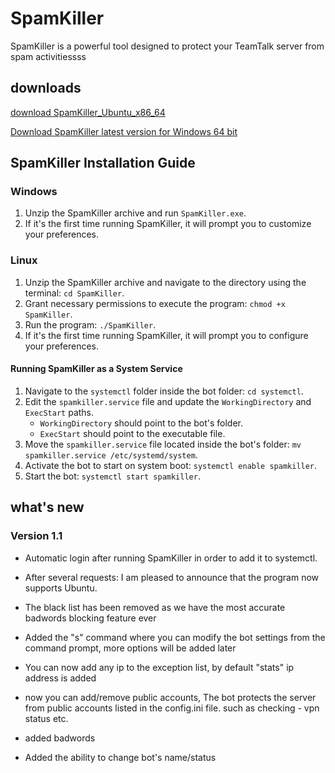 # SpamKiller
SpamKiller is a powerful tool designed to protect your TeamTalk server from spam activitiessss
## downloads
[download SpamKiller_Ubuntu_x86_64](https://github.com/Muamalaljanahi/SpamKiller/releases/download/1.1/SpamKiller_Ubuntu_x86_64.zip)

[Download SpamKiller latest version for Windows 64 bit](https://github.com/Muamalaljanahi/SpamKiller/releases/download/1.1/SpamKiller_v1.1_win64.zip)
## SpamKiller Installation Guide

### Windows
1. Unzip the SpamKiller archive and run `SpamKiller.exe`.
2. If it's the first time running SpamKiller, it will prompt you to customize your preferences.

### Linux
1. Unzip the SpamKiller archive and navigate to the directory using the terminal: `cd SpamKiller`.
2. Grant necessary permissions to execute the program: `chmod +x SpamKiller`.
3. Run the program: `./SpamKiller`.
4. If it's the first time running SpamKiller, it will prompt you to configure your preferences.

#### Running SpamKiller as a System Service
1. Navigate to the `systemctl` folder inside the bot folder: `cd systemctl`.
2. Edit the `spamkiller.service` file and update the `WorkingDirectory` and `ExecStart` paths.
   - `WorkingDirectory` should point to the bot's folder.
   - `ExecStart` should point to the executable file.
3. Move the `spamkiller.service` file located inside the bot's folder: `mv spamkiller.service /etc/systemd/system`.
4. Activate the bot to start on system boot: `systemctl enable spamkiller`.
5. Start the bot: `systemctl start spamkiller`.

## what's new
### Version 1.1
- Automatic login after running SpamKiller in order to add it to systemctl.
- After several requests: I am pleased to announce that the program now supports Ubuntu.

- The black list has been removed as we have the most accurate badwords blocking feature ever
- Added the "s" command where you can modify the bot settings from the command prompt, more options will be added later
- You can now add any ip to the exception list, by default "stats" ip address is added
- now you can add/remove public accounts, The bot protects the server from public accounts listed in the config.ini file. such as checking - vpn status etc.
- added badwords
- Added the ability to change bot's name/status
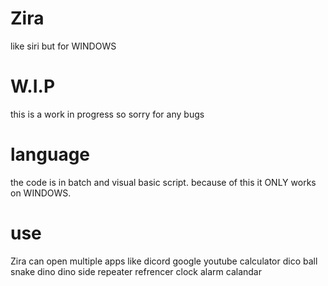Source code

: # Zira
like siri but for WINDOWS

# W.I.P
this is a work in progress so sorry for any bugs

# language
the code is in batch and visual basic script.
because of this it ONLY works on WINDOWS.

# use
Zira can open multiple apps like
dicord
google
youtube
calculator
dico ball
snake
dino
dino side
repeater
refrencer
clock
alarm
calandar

□ □ □ □

§ Activity
Go through the records above. Copy each line in which the string "should" appears.

§ Written solution
   - `WorkingDirectory` should point to the bot's folder.
   - `ExecStart` should point to the executable file.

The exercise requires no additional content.